10Q A LOT of the 'slow loading' nature of disqus can be reduced by modifying their script so that 1) the script they add via the DOM only gets added after "onload", 2) making sure that script is loaded as ASYNC, and 3) making sure it's ONLY loaded in document.body and never in document.head (what they default to) since that makes it a BLOCKING script!
It's part of what I mean when I talk about how most of the people making these massive scripts screw up the simple stuff.
(function(d) {
var disqus_shortName = 'SHORTNAME';
window.addEventListener('load', function() {
var e = d.createElement('script');
e.src = '//' + disqus_shortName + '.disqus.com/embed.js');
e.async = true;
e.setAttribute('data-timestamp', new Date());
d.body.appendChild(e);
}, false);
})(document);
Is roughly how I load it from a SCRIPT right before /BODY... and yes, onload, NOT documentReady, that way YOUR content is shown drawn and fully styled BEFORE the scripting doo-dads even start being loaded.
If you make sure that you place ALL your scripts before </body> you can guarantee that 1) the native DOM is fully constructed enough to play with it, 2) the script does not execute as 'blocking' resulting in a faster page load, 3) it breaks you of bad habits like the halfwitted document.write or other inlined scripting that belongs at the end.
See when people include the same advertising scripts that only need to be included once.
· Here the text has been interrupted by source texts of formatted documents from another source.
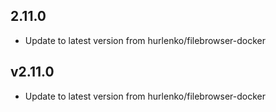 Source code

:  
## 2.11.0
- Update to latest version from hurlenko/filebrowser-docker
 
## v2.11.0
- Update to latest version from hurlenko/filebrowser-docker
If they were all at the end you'd realize "why am I including this same script three times?!?" I see that cock-up all the blasted time!
Of course I wouldn't have the above script inside the SCRIPT tag in BODY, I'd have it in an external file so it can be cached across page-loads since much like STYLE tags the contents of SCRIPT generally have zero damned business in your HTML, and anyone telling you otherwise is an inept incompetent fool in all but the rarest of corner-cases. See turdpress and bootcrap developers for examples of such derpitude in action!